24/01/2026
“Ma il succo di frutta fa male?”
Quando si parla di alimentazione, soprattutto con lə bambinə, la risposta non può essere un sì o un no secco.
In questi casi la domanda non è se un alimento è “giusto” o “sbagliato”, ma che ruolo ha in quel momento: viene accettato? permette di introdurre varietà? riduce tensioni a tavola?
Perché dietro unə bambinə ci sono una storia, una famiglia, una fase della sua vita.
👉 In presenza di autismo e selettività alimentare, ad esempio, l’obiettivo non è la perfezione nutrizionale sul singolo alimento, ma costruire sicurezza, fiducia e possibilità.
Un succo può essere una scelta ponte, un alimento accettato, un punto di partenza. Non un errore.
Dal punto di vista nutrizionale è vero:
🍎 il frutto fresco è diverso dal succo (più fibre, più sazietà, più varietà sensoriale).
🧃 Il succo non è equivalente al frutto, ma questo non lo rende automaticamente “sbagliato”.

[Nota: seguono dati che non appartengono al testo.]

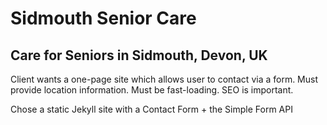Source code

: # Sidmouth Senior Care
## Care for Seniors in Sidmouth, Devon, UK

Client wants a one-page site which allows user to contact via a form.
Must provide location information.
Must be fast-loading.
SEO is important.

Chose a static Jekyll site with a Contact Form + the Simple Form API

Quello che spesso dimentichiamo è che non è il singolo alimento né il singolo pasto a determinare lo stato di salute di una persona.
Conta il quadro generale, la frequenza, il contesto, la relazione con il cibo e anche la possibilità di vivere i momenti alimentari in modo condiviso e socialmente sostenibile.
Dividere i cibi in “permessi” e “vietati” crea rigidità, ansia e conflitti — soprattutto nei bambini e nelle famiglie che già affrontano sfide quotidiane.
👉 Un’alimentazione che fa bene è prima di tutto sufficientemente equilibrata, flessibile e sostenibile, anche nella vita reale, a scuola, alle feste, con gli altri.
E sì, anche questo fa parte della salute.